▶

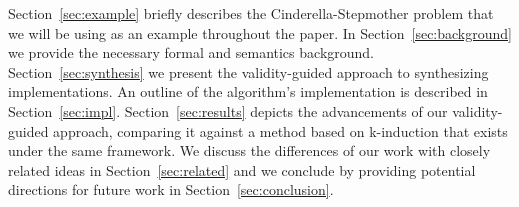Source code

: 
Section~\ref{sec:example} briefly describes the Cinderella-Stepmother problem that we will be using as an example throughout the paper. In Section~\ref{sec:background} we provide the necessary formal and semantics background. Section~\ref{sec:synthesis} we present the validity-guided approach to synthesizing implementations.
An outline of the algorithm's implementation is described in Section~\ref{sec:impl}. Section~\ref{sec:results} depicts the advancements of our validity-guided
approach, comparing it against a method based on k-induction that exists under the same framework. We discuss the differences of our work with closely related ideas in Section~\ref{sec:related} and we conclude by providing potential directions for future work in Section~\ref{sec:conclusion}.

◀

- Work task
The whole listing above, word for word: repeat it with the pictures excluded.

- Solution to this problem
Source code

: 
Section~\ref{sec:example} briefly describes the Cinderella-Stepmother problem that we will be using as an example throughout the paper. In Section~\ref{sec:background} we provide the necessary formal and semantics background. Section~\ref{sec:synthesis} we present the validity-guided approach to synthesizing implementations.
An outline of the algorithm's implementation is described in Section~\ref{sec:impl}. Section~\ref{sec:results} depicts the advancements of our validity-guided
approach, comparing it against a method based on k-induction that exists under the same framework. We discuss the differences of our work with closely related ideas in Section~\ref{sec:related} and we conclude by providing potential directions for future work in Section~\ref{sec:conclusion}.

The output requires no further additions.